La perspectiva ya era incómoda, mis pies obviaban el desgaste temporal y en el pasillo principal, en medio de las mesas, observé al Ing. Carlos Slim acompañado de Carlos Marín. El dueño de Telmex caminaba resuelto y el director editorial del periódico Milenio algo le decía. Slim a mi entender, no prestaba atención ¿Qué le estaba vendiendo Marín? No lo sé, pero de los periodistas, es el más político. El Ingeniero tendría que escuchar bien las entrelíneas, pero pensé: -seguro lo ha tratado más que yo, él sabrá cuidarse sin duda-. Del otro lado del patio estaba Salinas de Gortari, tomándose fotos con el que así lo quisiera, también se le veía relajado, la historia no le pesa, es de los ex -presidentes que siempre lleva consigo en el alguno de los bolsillos una sonrisa bien ensayada ¿Qué pensar? canalicé con él cada una de mis frustraciones generacionales durante toda una década y ¿Qué ha pasado?
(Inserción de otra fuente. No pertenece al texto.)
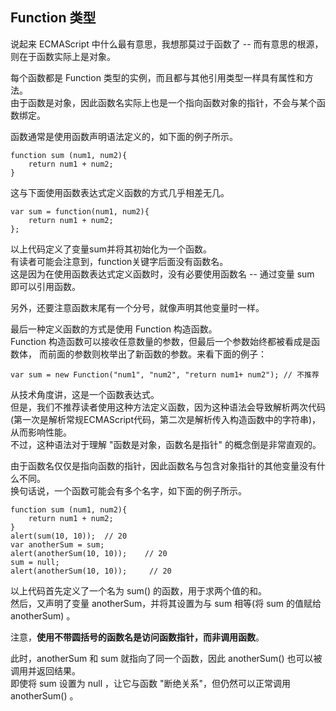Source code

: ## Function 类型

说起来 ECMAScript 中什么最有意思，我想那莫过于函数了 -- 而有意思的根源，则在于<red>函数实际上是对象</red>。

每个函数都是 Function 类型的实例，而且都与其他引用类型一样具有属性和方法。  
由于函数是对象，因此函数名实际上也是一个指向函数对象的指针，不会与某个函数绑定。  

函数通常是使用<red>函数声明</red>语法定义的，如下面的例子所示。

	function sum (num1, num2){
    	return num1 + num2;
    }

这与下面使用<red>函数表达式</red>定义函数的方式几乎相差无几。

	var sum = function(num1, num2){
    	return num1 + num2;
    };

以上代码定义了变量sum并将其初始化为一个函数。  
有读者可能会注意到，function关键字后面没有函数名。  
这是因为在使用函数表达式定义函数时，没有必要使用函数名 -- 通过变量 sum 即可以引用函数。  

另外，还要注意函数末尾有一个分号，就像声明其他变量时一样。  

最后一种定义函数的方式是使用 Function 构造函数。  
Function 构造函数可以接收任意数量的参数，<red>但最后一个参数始终都被看成是函数体</red>，
而前面的参数则枚举出了新函数的参数。来看下面的例子：  
	
	var sum = new Function("num1", "num2", "return num1+ num2"); // 不推荐

从技术角度讲，这是一个函数表达式。  
但是，我们不推荐读者使用这种方法定义函数，因为这种语法会导致解析两次代码  
(第一次是解析常规ECMAScript代码，第二次是解析传入构造函数中的字符串)，从而影响性能。  
不过，这种语法对于理解 "函数是对象，函数名是指针" 的概念倒是非常直观的。
    
由于函数名仅仅是指向函数的指针，因此函数名与包含对象指针的其他变量没有什么不同。  
换句话说，一个函数可能会有多个名字，如下面的例子所示。  

	function sum (num1, num2){
    	return num1 + num2;
    }
    alert(sum(10, 10));  // 20
    var anotherSum = sum;
    alert(anotherSum(10, 10));    // 20
    sum = null;
    alert(anotherSum(10, 10));     // 20

以上代码首先定义了一个名为 sum() 的函数，用于求两个值的和。  
然后，又声明了变量 anotherSum，并将其设置为与 sum 相等(将 sum 的值赋给 anotherSum) 。  

注意，**使用不带圆括号的函数名是访问函数指针，而非调用函数**。  

此时，anotherSum 和 sum 就指向了同一个函数，因此 anotherSum() 也可以被调用并返回结果。  
即使将 sum 设置为 null ，让它与函数 "断绝关系"，但仍然可以正常调用 anotherSum() 。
Nada. El señor sigue muy contento y yo trabajando en producción, escribiendo relatos a sus costillas, volví a preguntar ¿Qué pensar?.
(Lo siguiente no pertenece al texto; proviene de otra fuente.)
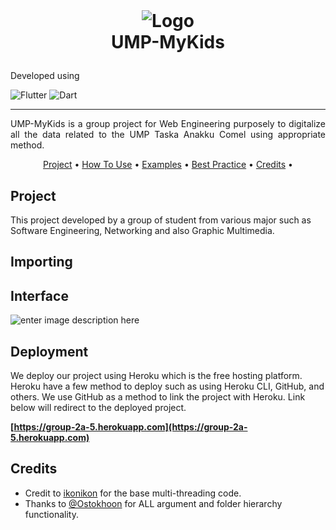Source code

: 


<!-- LOGO -->
<br />
<h1>
<p align="center">
  <img src="https://www.ump.edu.my/download/logo-ump-jawi-2021.png" alt="Logo">
  <br>UMP-MyKids
</h1>
Developed using

![Flutter](https://img.shields.io/badge/Flutter-%2302569B.svg?style=for-the-badge&logo=Flutter&logoColor=white) ![Dart](https://img.shields.io/badge/dart-%230175C2.svg?style=for-the-badge&logo=dart&logoColor=white)

<hr>
  <p align="justify">
    UMP-MyKids is a group project for Web Engineering purposely to digitalize all the data related to the UMP Taska Anakku Comel using appropriate method.
    <br />
    </p>
</p>

<p align="center">
  <a href="#project">Project</a> •
  <a href="#usage">How To Use</a> •
  <a href="#examples">Examples</a> •
  <a href="#best-practice">Best Practice</a> •
  <a href="#credits">Credits</a> •
</p>  
                                                                                                                      
                                                                                                                                                      
## Project
 This project developed by a group of student from various major such as Software Engineering, Networking and also Graphic Multimedia. 

## Importing

## Interface
![enter image description here](https://i.pinimg.com/originals/6e/19/43/6e1943fe59ef72f9651dc3784fcd92f7.jpg)
## Deployment
We deploy our project using Heroku which is the free hosting platform. Heroku have a few method to deploy such as using Heroku CLI, GitHub, and others. We use GitHub as a method to link the project with Heroku. Link below will redirect to the deployed project.

**[https://group-2a-5.herokuapp.com](https://group-2a-5.herokuapp.com)**

## Credits
- Credit to [ikonikon](https://github.com/ikonikon/fast-copy) for the base multi-threading code.   
- Thanks to [@Ostokhoon](https://www.freelancer.com/u/Ostokhoon) for ALL argument and folder hierarchy functionality.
Fox y Sahagún se fueron muy rápido, el Palacio Nacional les quemaba los pies, como si una voz en sus cabezas les dijera –rápido, váyanse antes de que el destino les alcance-, así como Chespirito, aunque éste último se fue en silla de ruedas y sin torta de jamón. Chabelo estaba muy serio, cansado, 40 años en TV ya le cobraron factura, pensé que no tendría mucho que decirle al niño-señor vendedor de sueños y frustraciones, pero ¡por fin!, había llegado el anfitrión.